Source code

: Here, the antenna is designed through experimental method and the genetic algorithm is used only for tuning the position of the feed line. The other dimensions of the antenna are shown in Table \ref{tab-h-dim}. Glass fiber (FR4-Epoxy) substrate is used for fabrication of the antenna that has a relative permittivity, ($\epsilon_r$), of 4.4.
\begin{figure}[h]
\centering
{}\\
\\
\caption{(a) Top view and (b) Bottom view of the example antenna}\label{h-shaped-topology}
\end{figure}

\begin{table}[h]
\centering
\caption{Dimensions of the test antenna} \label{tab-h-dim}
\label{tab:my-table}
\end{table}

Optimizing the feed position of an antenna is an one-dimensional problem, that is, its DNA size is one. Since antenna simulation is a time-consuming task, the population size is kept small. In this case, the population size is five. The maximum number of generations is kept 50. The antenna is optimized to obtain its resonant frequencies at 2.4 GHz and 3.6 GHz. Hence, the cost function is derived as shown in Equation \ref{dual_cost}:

==

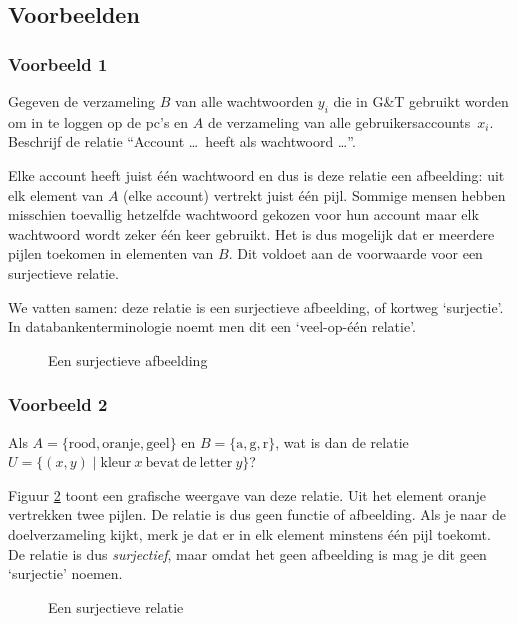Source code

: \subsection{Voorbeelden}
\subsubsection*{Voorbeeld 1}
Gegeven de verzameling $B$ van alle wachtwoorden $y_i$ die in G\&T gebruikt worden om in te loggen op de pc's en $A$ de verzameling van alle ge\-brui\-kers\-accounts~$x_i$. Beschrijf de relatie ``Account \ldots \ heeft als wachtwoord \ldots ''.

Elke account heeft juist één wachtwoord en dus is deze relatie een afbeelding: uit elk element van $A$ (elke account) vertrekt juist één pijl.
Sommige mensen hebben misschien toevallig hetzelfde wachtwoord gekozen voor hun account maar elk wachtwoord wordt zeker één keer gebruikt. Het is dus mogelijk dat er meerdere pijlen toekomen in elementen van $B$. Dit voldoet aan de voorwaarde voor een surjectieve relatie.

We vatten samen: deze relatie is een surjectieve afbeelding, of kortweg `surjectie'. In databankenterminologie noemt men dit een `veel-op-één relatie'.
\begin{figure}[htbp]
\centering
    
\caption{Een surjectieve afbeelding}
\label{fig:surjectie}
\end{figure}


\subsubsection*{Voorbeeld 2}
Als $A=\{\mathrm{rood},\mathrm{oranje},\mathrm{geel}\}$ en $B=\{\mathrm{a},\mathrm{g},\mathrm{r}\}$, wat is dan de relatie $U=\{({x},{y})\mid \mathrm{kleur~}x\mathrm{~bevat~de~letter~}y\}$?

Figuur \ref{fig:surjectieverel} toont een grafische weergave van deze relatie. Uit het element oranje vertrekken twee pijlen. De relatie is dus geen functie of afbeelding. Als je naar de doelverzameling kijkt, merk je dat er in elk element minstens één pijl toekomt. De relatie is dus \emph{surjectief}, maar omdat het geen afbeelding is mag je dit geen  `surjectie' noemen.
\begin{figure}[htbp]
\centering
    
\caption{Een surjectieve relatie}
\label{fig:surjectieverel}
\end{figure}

**PROBLEM REQUIREMENTS:**
Using the records above, report each line with the string "label".

**RESULT OF THE EXERCISE:**
\caption{(a) Top view and (b) Bottom view of the example antenna}\label{h-shaped-topology}
\caption{Dimensions of the test antenna} \label{tab-h-dim}
\label{tab:my-table}
\label{fig:surjectie}
\label{fig:surjectieverel}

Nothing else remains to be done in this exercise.